Этот трагический факт обращал на себя внимание многих государственных мужей России даже спустя десятки лет после Крымской войны. В своем докладе в Государственной думе в 1908 г. А. Гучков с горечью констатировал, что в войне 1854–1855 гг. и в последующих войнах «…наш командный состав во многих случаях оказался не на должной высоте. Младшие офицеры в пределах своей деятельности были храбры, распорядительны, но недостаточно сведущи; начальники частей, давая иногда отрадные исключения, не были достаточно подготовлены к улучшению использования боевой способности вверенных им частей. Но наиболее слабым оказался генеральский состав: бригадные, дивизионные и корпусные командиры. За исключением нескольких блестящих имен, большинство не было подготовлено к распоряжению войсками всех родов оружия, не умело восстановить связи между частями, входившими в состав вверенных им частей, не умело поддерживать связь по фронту с соседями.
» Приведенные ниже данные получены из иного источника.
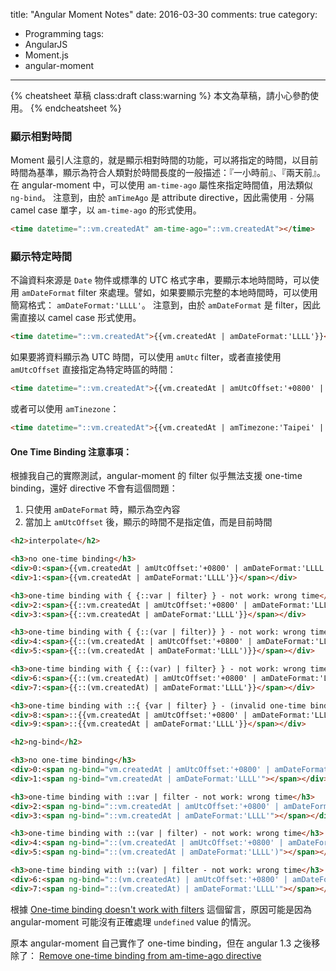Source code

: title: "Angular Moment Notes"
date: 2016-03-30
comments: true
category:
  - Programming
tags:
  - AngularJS
  - Moment.js
  - angular-moment
---
{% cheatsheet 草稿 class:draft class:warning %}
本文為草稿，請小心參酌使用。
{% endcheatsheet %}

### 顯示相對時間

Moment 最引人注意的，就是顯示相對時間的功能，可以將指定的時間，以目前時間為基準，顯示為符合人類對於時間長度的一般描述：『一小時前』、『兩天前』。
在 angular-moment 中，可以使用 `am-time-ago` 屬性來指定時間值，用法類似 `ng-bind`。
注意到，由於 `amTimeAgo` 是 attribute directive，因此需使用 `-` 分隔 camel case 單字，以 `am-time-ago` 的形式使用。

```html
<time datetime="::vm.createdAt" am-time-ago="::vm.createdAt"></time>
```

### 顯示特定時間

不論資料來源是 `Date` 物件或標準的 UTC 格式字串，要顯示本地時間時，可以使用 `amDateFormat` filter 來處理。譬如，如果要顯示完整的本地時間時，可以使用簡寫格式： `amDateFormat:'LLLL'`。
注意到，由於 `amDateFormat` 是 filter，因此需直接以 camel case 形式使用。


```html
<time datetime="::vm.createdAt">{{vm.createdAt | amDateFormat:'LLLL'}}</time>
```

如果要將資料顯示為 UTC 時間，可以使用 `amUtc` filter，或者直接使用 `amUtcOffset` 直接指定為特定時區的時間：

```html
<time datetime="::vm.createdAt">{{vm.createdAt | amUtcOffset:'+0800' | amDateFormat:'LLLL'}}</time>
```

或者可以使用 `amTinezone`：

```html
<time datetime="::vm.createdAt">{{vm.createdAt | amTimezone:'Taipei' | amDateFormat:'LLLL'}}</time>
```

#### One Time Binding 注意事項：

根據我自己的實際測試，angular-moment 的 filter 似乎無法支援 one-time binding，還好 directive 不會有這個問題：

1. 只使用 `amDateFormat` 時，顯示為空內容
2. 當加上 `amUtcOffset` 後，顯示的時間不是指定值，而是目前時間

```html
<h2>interpolate</h2>

<h3>no one-time binding</h3>
<div>0:<span>{{vm.createdAt | amUtcOffset:'+0800' | amDateFormat:'LLLL'}}</span></div>
<div>1:<span>{{vm.createdAt | amDateFormat:'LLLL'}}</span></div>

<h3>one-time binding with { {::var | filter} } - not work: wrong time</h3>
<div>2:<span>{{::vm.createdAt | amUtcOffset:'+0800' | amDateFormat:'LLLL'}}</span></div>
<div>3:<span>{{::vm.createdAt | amDateFormat:'LLLL'}}</span></div>

<h3>one-time binding with { {::(var | filter)} } - not work: wrong time</h3>
<div>4:<span>{{::(vm.createdAt | amUtcOffset:'+0800' | amDateFormat:'LLLL')}}</span></div>
<div>5:<span>{{::(vm.createdAt | amDateFormat:'LLLL')}}</span></div>

<h3>one-time binding with { {::(var) | filter} } - not work: wrong time</h3>
<div>6:<span>{{::(vm.createdAt) | amUtcOffset:'+0800' | amDateFormat:'LLLL'}}</span></div>
<div>7:<span>{{::(vm.createdAt) | amDateFormat:'LLLL'}}</span></div>

<h3>one-time binding with ::{ {var | filter} } - (invalid one-time binding)</h3>
<div>8:<span>::{{vm.createdAt | amUtcOffset:'+0800' | amDateFormat:'LLLL'}}</span></div>
<div>9:<span>::{{vm.createdAt | amDateFormat:'LLLL'}}</span></div>

<h2>ng-bind</h2>

<h3>no one-time binding</h3>
<div>0:<span ng-bind="vm.createdAt | amUtcOffset:'+0800' | amDateFormat:'LLLL'"></span></div>
<div>1:<span ng-bind="vm.createdAt | amDateFormat:'LLLL'"></span></div>

<h3>one-time binding with ::var | filter - not work: wrong time</h3>
<div>2:<span ng-bind="::vm.createdAt | amUtcOffset:'+0800' | amDateFormat:'LLLL'"></span></div>
<div>3:<span ng-bind="::vm.createdAt | amDateFormat:'LLLL'"></span></div>

<h3>one-time binding with ::(var | filter) - not work: wrong time</h3>
<div>4:<span ng-bind="::(vm.createdAt | amUtcOffset:'+0800' | amDateFormat:'LLLL')"></span></div>
<div>5:<span ng-bind="::(vm.createdAt | amDateFormat:'LLLL')"></span></div>

<h3>one-time binding with ::(var) | filter - not work: wrong time</h3>
<div>6:<span ng-bind="::(vm.createdAt) | amUtcOffset:'+0800' | amDateFormat:'LLLL'"></span></div>
<div>7:<span ng-bind="::(vm.createdAt) | amDateFormat:'LLLL'"></span></div>
```


根據 [One-time binding doesn't work with filters](https://github.com/angular/angular.js/issues/8605#issuecomment-52120009) 這個留言，原因可能是因為 angular-moment 可能沒有正確處理 `undefined` value 的情況。

原本 angular-moment 自己實作了 one-time binding，但在 angular 1.3 之後移除了：
[Remove one-time binding from am-time-ago directive](https://github.com/urish/angular-moment/issues/122)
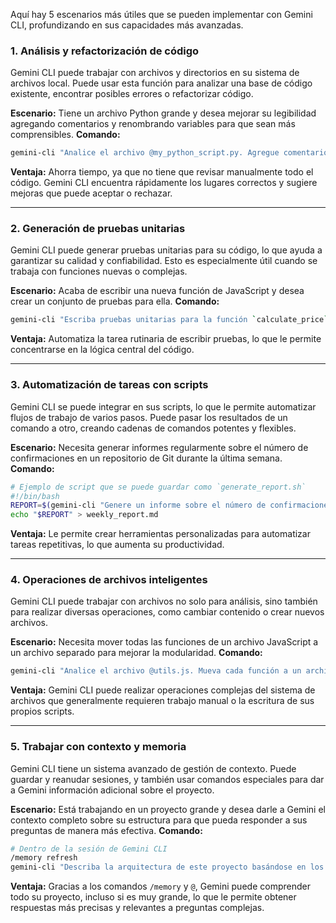 Aquí hay 5 escenarios más útiles que se pueden implementar con Gemini CLI, profundizando en sus capacidades más avanzadas.

### 1. **Análisis y refactorización de código**

Gemini CLI puede trabajar con archivos y directorios en su sistema de archivos local. Puede usar esta función para analizar una base de código existente, encontrar posibles errores o refactorizar código.

**Escenario:** Tiene un archivo Python grande y desea mejorar su legibilidad agregando comentarios y renombrando variables para que sean más comprensibles.
**Comando:**

```bash
gemini-cli "Analice el archivo @my_python_script.py. Agregue comentarios a cada función y variable. Si los nombres de las variables no son informativos, sugiera otros más apropiados."
```

**Ventaja:** Ahorra tiempo, ya que no tiene que revisar manualmente todo el código. Gemini CLI encuentra rápidamente los lugares correctos y sugiere mejoras que puede aceptar o rechazar.

-----

### 2. **Generación de pruebas unitarias**

Gemini CLI puede generar pruebas unitarias para su código, lo que ayuda a garantizar su calidad y confiabilidad. Esto es especialmente útil cuando se trabaja con funciones nuevas o complejas.

**Escenario:** Acaba de escribir una nueva función de JavaScript y desea crear un conjunto de pruebas para ella.
**Comando:**

```bash
gemini-cli "Escriba pruebas unitarias para la función `calculate_price` en el archivo @product_logic.js. Las pruebas deben cubrir diferentes escenarios, incluidos los casos extremos."
```

**Ventaja:** Automatiza la tarea rutinaria de escribir pruebas, lo que le permite concentrarse en la lógica central del código.

-----

### 3. **Automatización de tareas con scripts**

Gemini CLI se puede integrar en sus scripts, lo que le permite automatizar flujos de trabajo de varios pasos. Puede pasar los resultados de un comando a otro, creando cadenas de comandos potentes y flexibles.

**Escenario:** Necesita generar informes regularmente sobre el número de confirmaciones en un repositorio de Git durante la última semana.
**Comando:**

```bash
# Ejemplo de script que se puede guardar como `generate_report.sh`
#!/bin/bash
REPORT=$(gemini-cli "Genere un informe sobre el número de confirmaciones en este repositorio durante la última semana, utilizando git log. El informe debe estar en formato de lista con viñetas.")
echo "$REPORT" > weekly_report.md
```

**Ventaja:** Le permite crear herramientas personalizadas para automatizar tareas repetitivas, lo que aumenta su productividad.

-----

### 4. **Operaciones de archivos inteligentes**

Gemini CLI puede trabajar con archivos no solo para análisis, sino también para realizar diversas operaciones, como cambiar contenido o crear nuevos archivos.

**Escenario:** Necesita mover todas las funciones de un archivo JavaScript a un archivo separado para mejorar la modularidad.
**Comando:**

```bash
gemini-cli "Analice el archivo @utils.js. Mueva cada función a un archivo separado, nombrándolo según la función. Elimine las funciones del archivo original y reemplácelas con importaciones."
```

**Ventaja:** Gemini CLI puede realizar operaciones complejas del sistema de archivos que generalmente requieren trabajo manual o la escritura de sus propios scripts.

-----

### 5. **Trabajar con contexto y memoria**

Gemini CLI tiene un sistema avanzado de gestión de contexto. Puede guardar y reanudar sesiones, y también usar comandos especiales para dar a Gemini información adicional sobre el proyecto.

**Escenario:** Está trabajando en un proyecto grande y desea darle a Gemini el contexto completo sobre su estructura para que pueda responder a sus preguntas de manera más efectiva.
**Comando:**

```bash
# Dentro de la sesión de Gemini CLI
/memory refresh
gemini-cli "Describa la arquitectura de este proyecto basándose en los archivos del directorio actual."
```

**Ventaja:** Gracias a los comandos `/memory` y `@`, Gemini puede comprender todo su proyecto, incluso si es muy grande, lo que le permite obtener respuestas más precisas y relevantes a preguntas complejas.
Чувство взаимной выручки не было сильно развито. Бездействовали с оговоркою “не получал приказания”, когда били соседей — это не было редким явлением. Особенно неумело вели наступательный бой».{544}
Поражение, которое потерпела русская армия, было обусловлено не только тактическими и организационными ошибками, допущенными теми, кто ею командовал, штурмуя склоны Федюхиных высот. Практически весь «…начальствующий персонал оказался далеко не на высоте современных требований, потому что та среда, из которой он вышел, не отличалась интеллигентностью. В армии не было инициативы вследствие того, что и в обществе была подавлена личная самостоятельность».{545}
Пробелы в обучении войск в мирное вре мя привели к цепи поражений в ходе военных действий. Нельзя не согласиться с мнением, которое неоднократно можно было слышать в русской военно-научной среде спустя некоторое время после кампании в Крыму. Оно в своем большинстве, трезво оценивая происшедшее, сводилось к тому; что «…печальна будет участь тех войск, которые вздумают начинать, а не оканчивать свое военное образование на полях битв; которые будут рассчитывать на войне исключительно на храбрость и сверхъестественные усилия».{546}
Знамя 91-го линейного полка во время штурма Севастополя. Французский рисунок XIX в.Современные американские военные считают, что большая часть ошибок, приведших к поражению русских, лежала в основе самой русской военной системы. Это. прежде всего, абсолютное, возведенное до мифологизации, презрение к превосходству огневой мощи и расчет на штыковые атаки для достижения победы. Увы, но панегирик «русским штыковым атакам», не мог компенсировать неумение воевать в условиях нового периода военного искусства. Горький опыт Крымской войны, которым, казалось, получил трезвую оценку со стороны ее участников в первые десятилетия после ее окончания, вскоре трансформировался в банальное забытье. В какой-то степени этому способствовали победы, пусть и достигнутые большой ценой, в войне с Турцией 1877–1878 гг. Недоверие к военному образованию и полагание на практический опыт, привело к тому, что военная школа России рабски преклонялась перед выдвинутыми Жомини принципами генеральных сражений и массирования сил, которые к середине XIX в. уже в большей степени себя изжили. И самое страшное, утверждают заокеанские коллеги, и в чем трудно с ними не согласиться: назначая старших военачальников по принципу знатности и придворных связей, а не собственно военной компетенции, система привела к тому, что отважные (именно так говорят американцы!) солдаты были посланы в бесполезную резню глупыми (и так тоже они говорят!) генералами.